James Leader : The Venus Zone

Le Concours littéraire national était consacré l’année dernière à la littérature de jeunesse. C’est sûrement la raison pour laquelle ce roman est estampillé « pour adolescents » : il a en effet remporté le premier prix de cette catégorie. Une classification trompeuse cependant, car malgré le style simple et lisible qui privilégie l’action et les dialogues, il y a une véritable profondeur de réflexion qui s’ajoute à l’intrigue menée tambour battant par James Leader.

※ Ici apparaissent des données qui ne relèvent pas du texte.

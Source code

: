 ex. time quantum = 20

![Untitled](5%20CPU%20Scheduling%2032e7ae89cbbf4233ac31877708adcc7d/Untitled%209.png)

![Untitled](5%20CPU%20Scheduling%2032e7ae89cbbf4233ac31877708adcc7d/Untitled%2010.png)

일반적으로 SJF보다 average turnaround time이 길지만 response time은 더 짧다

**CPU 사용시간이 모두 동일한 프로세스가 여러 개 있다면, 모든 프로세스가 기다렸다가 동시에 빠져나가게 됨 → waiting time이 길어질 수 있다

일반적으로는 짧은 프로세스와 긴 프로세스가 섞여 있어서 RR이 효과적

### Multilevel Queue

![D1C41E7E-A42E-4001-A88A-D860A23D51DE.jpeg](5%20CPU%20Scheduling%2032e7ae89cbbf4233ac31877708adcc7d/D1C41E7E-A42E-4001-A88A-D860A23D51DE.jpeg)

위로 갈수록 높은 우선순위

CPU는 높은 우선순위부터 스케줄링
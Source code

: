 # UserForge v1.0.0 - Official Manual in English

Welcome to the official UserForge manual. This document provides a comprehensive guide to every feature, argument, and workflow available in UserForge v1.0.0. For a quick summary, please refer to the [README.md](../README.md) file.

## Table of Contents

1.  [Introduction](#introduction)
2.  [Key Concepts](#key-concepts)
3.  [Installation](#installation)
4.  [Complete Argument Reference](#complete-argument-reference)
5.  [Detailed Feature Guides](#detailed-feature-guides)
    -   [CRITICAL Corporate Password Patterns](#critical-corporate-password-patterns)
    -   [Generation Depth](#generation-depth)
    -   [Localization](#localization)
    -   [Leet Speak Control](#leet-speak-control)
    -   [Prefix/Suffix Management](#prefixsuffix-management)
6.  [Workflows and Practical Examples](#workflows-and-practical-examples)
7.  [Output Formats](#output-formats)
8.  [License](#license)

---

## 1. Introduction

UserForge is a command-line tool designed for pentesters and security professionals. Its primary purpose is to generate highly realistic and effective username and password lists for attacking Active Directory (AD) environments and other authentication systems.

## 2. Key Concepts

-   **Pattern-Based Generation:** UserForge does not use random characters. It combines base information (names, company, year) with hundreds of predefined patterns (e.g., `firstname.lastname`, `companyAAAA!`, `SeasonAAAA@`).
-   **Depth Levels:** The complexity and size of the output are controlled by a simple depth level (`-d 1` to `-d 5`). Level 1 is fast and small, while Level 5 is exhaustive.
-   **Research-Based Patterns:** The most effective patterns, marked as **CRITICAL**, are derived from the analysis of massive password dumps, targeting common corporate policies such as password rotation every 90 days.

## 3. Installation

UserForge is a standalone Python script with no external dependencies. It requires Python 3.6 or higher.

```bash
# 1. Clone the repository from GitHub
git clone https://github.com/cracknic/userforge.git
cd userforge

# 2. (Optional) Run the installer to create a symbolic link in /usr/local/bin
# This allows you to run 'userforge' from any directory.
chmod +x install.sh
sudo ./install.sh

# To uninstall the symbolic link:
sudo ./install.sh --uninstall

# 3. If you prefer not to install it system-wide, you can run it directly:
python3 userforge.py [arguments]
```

Si le jeune Thibault s’éprend de sa séduisante (et poétesse) cousine Venus, l’histoire d’amour se déroule tout de même sur fond de kidnapping d’un PDG de multinationale minière avec la ferme intention de « renverser le capitalisme ». Plein d’humour british, l’auteur décrit avec réussite cette contradiction douloureuse qui consiste à faire partie intégrante d’un système dont on veut la perte. Les adultes y trouveront donc aussi leur compte. Comme si traiter un tel sujet depuis le petit grand-duché, soldat infatigable du libéralisme, ne suffisait pas, Leader s’autoédite… chez Amazon, qui en prend pour son grade dans le roman. De quoi le rendre encore plus sympathique.